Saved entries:

══════

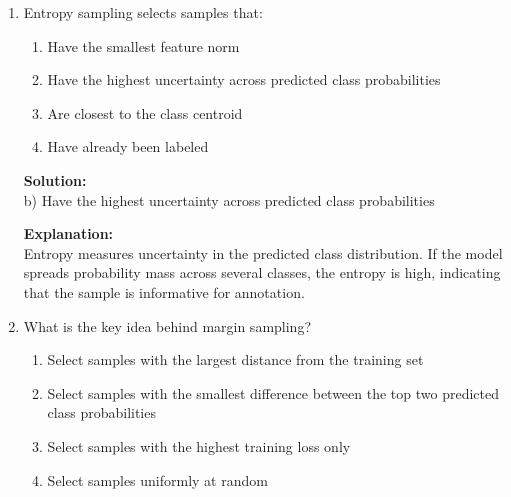 \documentclass{article}
\begin{document}
\begin{enumerate}
\begin{enumerate}
    \item It measures how much GPU memory is used during retraining
    \item It summarizes how efficiently performance improves as more labels are acquired
    \item It counts the number of oracle queries only
    \item It replaces all other evaluation metrics
\end{enumerate}

\textbf{Solution:} \\
b) It summarizes how efficiently performance improves as more labels are acquired

\textbf{Explanation:} \\
In active learning, we care not only about final performance but also about how quickly the model improves with additional labeled samples. A higher AUC indicates a more label-efficient acquisition strategy.

\vspace{1em}

\item Entropy sampling selects samples that:

\begin{enumerate}
    \item Have the smallest feature norm
    \item Have the highest uncertainty across predicted class probabilities
    \item Are closest to the class centroid
    \item Have already been labeled
\end{enumerate}

\textbf{Solution:} \\
b) Have the highest uncertainty across predicted class probabilities

\textbf{Explanation:} \\
Entropy measures uncertainty in the predicted class distribution. If the model spreads probability mass across several classes, the entropy is high, indicating that the sample is informative for annotation.

\vspace{1em}

\item What is the key idea behind margin sampling?

\begin{enumerate}
    \item Select samples with the largest distance from the training set
    \item Select samples with the smallest difference between the top two predicted class probabilities
    \item Select samples with the highest training loss only
    \item Select samples uniformly at random
\end{enumerate}


\end{enumerate}
\end{document}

══════

◆ Task to carry out ◆
Return the span of lines in the data above that opens at the line with "used during retraining" and closes at the line with "b) Have the", exactly, ends included, nothing else.

◆ Response to the task ◆
    \item It measures how much GPU memory is used during retraining
    \item It summarizes how efficiently performance improves as more labels are acquired
    \item It counts the number of oracle queries only
    \item It replaces all other evaluation metrics
\end{enumerate}

\textbf{Solution:} \\
b) It summarizes how efficiently performance improves as more labels are acquired

\textbf{Explanation:} \\
In active learning, we care not only about final performance but also about how quickly the model improves with additional labeled samples. A higher AUC indicates a more label-efficient acquisition strategy.

\vspace{1em}

\item Entropy sampling selects samples that:

\begin{enumerate}
    \item Have the smallest feature norm
    \item Have the highest uncertainty across predicted class probabilities
    \item Are closest to the class centroid
    \item Have already been labeled
\end{enumerate}

\textbf{Solution:} \\
b) Have the highest uncertainty across predicted class probabilities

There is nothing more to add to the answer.